- About this exercise
Find every line containing the string "html" in the data below, and report how many there are, with no other words.

+ + + + +

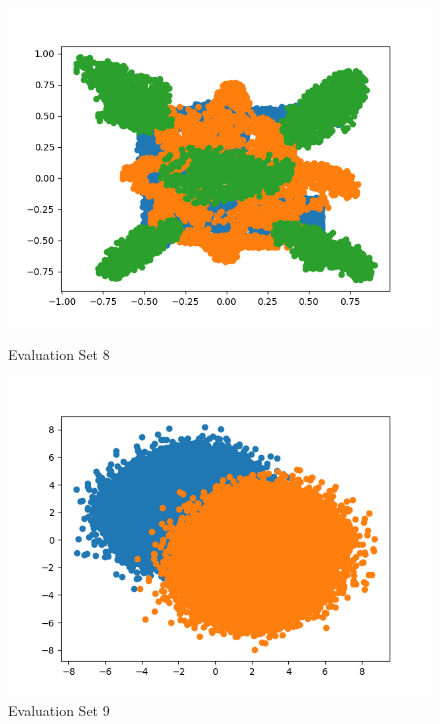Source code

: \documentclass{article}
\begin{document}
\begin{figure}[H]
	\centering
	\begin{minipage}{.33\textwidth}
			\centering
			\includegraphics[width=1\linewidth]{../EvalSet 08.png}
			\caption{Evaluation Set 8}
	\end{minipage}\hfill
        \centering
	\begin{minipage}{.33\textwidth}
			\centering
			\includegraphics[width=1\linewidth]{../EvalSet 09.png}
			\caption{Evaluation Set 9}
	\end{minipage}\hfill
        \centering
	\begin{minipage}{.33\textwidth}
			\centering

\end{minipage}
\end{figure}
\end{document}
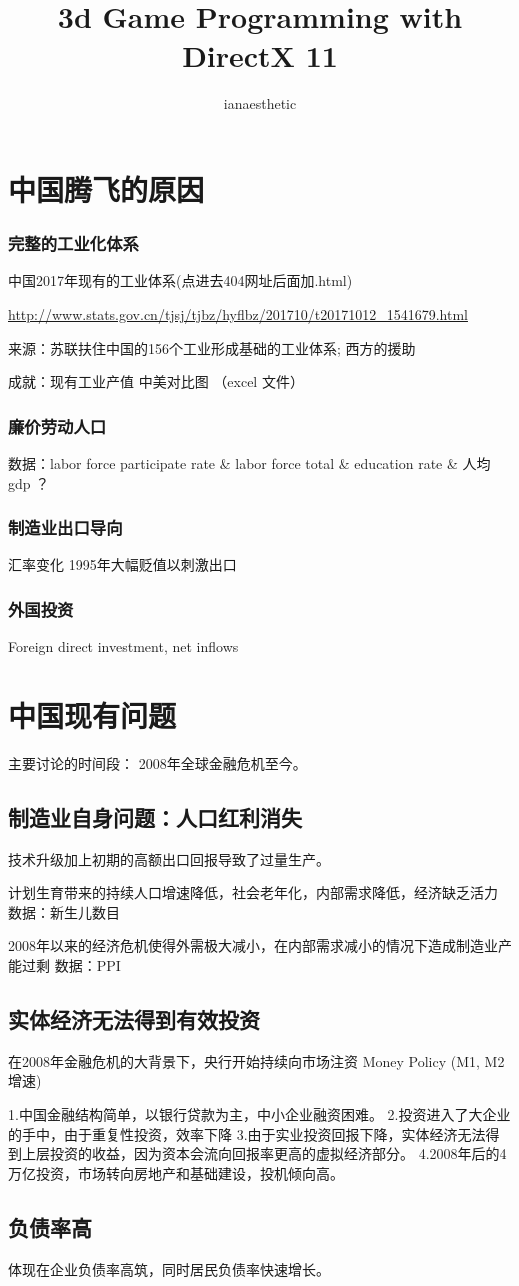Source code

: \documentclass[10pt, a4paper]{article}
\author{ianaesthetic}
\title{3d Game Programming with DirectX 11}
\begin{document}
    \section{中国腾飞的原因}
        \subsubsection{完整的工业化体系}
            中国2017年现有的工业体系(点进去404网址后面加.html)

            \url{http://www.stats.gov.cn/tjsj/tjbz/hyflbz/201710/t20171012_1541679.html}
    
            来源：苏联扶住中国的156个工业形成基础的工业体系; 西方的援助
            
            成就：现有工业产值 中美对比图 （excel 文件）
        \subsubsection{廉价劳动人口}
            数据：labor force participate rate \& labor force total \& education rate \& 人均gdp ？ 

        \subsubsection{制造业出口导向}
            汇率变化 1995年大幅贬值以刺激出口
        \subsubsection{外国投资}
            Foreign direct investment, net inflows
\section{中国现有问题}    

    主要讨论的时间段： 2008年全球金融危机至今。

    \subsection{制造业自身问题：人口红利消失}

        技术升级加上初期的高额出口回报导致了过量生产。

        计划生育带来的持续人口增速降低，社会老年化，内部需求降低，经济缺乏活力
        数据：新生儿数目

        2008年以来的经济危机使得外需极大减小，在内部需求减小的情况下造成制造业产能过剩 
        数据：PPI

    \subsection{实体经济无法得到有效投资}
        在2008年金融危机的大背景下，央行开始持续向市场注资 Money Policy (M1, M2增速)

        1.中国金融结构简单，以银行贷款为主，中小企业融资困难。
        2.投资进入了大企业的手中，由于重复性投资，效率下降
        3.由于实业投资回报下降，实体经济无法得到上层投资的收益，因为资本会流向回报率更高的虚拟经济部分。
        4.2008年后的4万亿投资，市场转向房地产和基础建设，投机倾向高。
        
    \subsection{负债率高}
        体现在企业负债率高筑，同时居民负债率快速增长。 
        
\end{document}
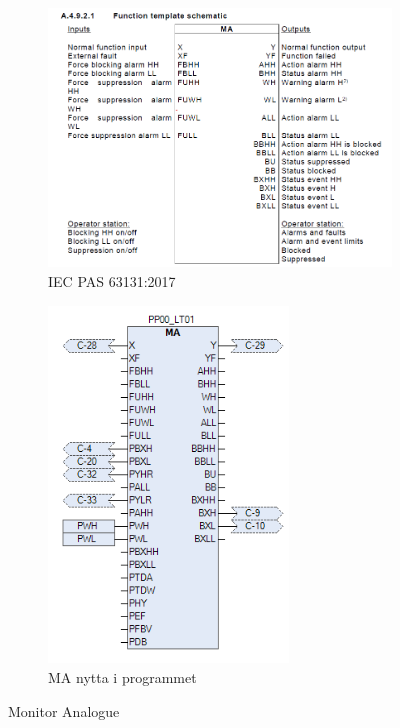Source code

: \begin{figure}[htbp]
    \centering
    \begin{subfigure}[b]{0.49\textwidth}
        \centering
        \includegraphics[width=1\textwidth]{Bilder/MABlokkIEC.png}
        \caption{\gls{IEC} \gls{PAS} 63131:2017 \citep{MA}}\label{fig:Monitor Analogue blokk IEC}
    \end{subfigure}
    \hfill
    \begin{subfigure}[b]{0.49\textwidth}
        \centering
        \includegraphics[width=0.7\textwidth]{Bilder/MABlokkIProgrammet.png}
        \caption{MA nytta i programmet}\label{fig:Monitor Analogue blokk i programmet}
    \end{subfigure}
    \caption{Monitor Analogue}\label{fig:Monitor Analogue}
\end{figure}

+ + + + +

- Result of the exercise
2